### WORK INSTRUCTIONS
Scan the records for the string "Boltzmann" and copy every line that holds it.

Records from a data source
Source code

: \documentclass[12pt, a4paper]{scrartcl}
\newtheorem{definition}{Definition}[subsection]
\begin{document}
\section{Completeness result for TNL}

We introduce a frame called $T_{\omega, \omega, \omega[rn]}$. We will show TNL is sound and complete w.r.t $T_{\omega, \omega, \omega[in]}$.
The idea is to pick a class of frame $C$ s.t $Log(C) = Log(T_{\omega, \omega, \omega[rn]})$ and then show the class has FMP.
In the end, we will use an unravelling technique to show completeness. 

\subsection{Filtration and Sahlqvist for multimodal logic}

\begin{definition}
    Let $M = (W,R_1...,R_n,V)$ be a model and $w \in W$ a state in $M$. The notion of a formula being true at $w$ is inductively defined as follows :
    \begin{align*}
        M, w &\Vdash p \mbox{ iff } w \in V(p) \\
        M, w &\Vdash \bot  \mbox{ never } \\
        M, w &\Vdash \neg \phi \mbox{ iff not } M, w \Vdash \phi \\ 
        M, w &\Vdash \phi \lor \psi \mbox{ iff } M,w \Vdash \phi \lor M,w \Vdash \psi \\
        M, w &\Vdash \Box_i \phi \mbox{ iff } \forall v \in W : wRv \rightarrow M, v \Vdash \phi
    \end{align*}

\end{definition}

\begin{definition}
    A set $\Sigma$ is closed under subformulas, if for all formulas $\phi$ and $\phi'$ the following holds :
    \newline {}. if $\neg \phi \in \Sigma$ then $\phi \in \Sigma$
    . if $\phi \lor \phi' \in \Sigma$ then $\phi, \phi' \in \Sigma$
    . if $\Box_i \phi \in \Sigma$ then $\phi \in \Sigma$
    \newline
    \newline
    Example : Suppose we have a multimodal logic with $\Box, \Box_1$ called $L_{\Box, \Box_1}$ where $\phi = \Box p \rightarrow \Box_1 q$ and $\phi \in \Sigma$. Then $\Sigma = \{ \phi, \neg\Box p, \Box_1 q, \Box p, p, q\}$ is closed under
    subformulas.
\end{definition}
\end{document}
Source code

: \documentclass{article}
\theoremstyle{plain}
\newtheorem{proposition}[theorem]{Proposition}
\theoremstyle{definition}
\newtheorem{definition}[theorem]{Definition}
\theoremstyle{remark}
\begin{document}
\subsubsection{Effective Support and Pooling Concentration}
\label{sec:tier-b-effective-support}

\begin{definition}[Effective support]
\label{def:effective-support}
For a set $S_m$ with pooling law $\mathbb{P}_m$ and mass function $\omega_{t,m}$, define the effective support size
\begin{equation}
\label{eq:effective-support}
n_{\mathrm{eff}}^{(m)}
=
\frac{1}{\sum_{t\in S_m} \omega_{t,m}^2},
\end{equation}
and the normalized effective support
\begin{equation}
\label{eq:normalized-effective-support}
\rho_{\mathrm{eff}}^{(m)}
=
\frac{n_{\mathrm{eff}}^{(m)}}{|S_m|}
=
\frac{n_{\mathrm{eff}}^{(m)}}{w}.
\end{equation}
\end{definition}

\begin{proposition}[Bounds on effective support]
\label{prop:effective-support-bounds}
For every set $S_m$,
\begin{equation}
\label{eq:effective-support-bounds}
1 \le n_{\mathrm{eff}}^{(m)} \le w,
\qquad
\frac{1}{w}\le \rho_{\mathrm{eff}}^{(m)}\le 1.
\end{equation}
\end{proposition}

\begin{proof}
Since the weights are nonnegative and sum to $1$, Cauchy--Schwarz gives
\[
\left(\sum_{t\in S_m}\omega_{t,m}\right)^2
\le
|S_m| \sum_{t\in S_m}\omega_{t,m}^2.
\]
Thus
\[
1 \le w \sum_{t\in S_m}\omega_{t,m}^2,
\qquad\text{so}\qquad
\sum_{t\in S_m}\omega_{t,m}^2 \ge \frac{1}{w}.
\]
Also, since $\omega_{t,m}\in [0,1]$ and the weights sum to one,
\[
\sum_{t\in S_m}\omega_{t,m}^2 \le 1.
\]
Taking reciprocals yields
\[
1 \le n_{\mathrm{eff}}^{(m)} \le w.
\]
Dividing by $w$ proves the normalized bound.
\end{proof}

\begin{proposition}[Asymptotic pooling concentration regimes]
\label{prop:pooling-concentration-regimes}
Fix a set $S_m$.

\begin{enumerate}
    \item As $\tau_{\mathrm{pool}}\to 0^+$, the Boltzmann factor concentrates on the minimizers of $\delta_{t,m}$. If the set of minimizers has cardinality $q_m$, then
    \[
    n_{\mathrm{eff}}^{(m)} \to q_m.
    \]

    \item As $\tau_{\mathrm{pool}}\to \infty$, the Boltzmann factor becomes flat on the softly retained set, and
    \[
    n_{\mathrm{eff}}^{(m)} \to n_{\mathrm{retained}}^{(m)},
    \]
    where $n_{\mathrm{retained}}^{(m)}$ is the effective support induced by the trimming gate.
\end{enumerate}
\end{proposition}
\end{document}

### REPLY TO THE TASK
    \item As $\tau_{\mathrm{pool}}\to 0^+$, the Boltzmann factor concentrates on the minimizers of $\delta_{t,m}$. If the set of minimizers has cardinality $q_m$, then
    \item As $\tau_{\mathrm{pool}}\to \infty$, the Boltzmann factor becomes flat on the softly retained set, and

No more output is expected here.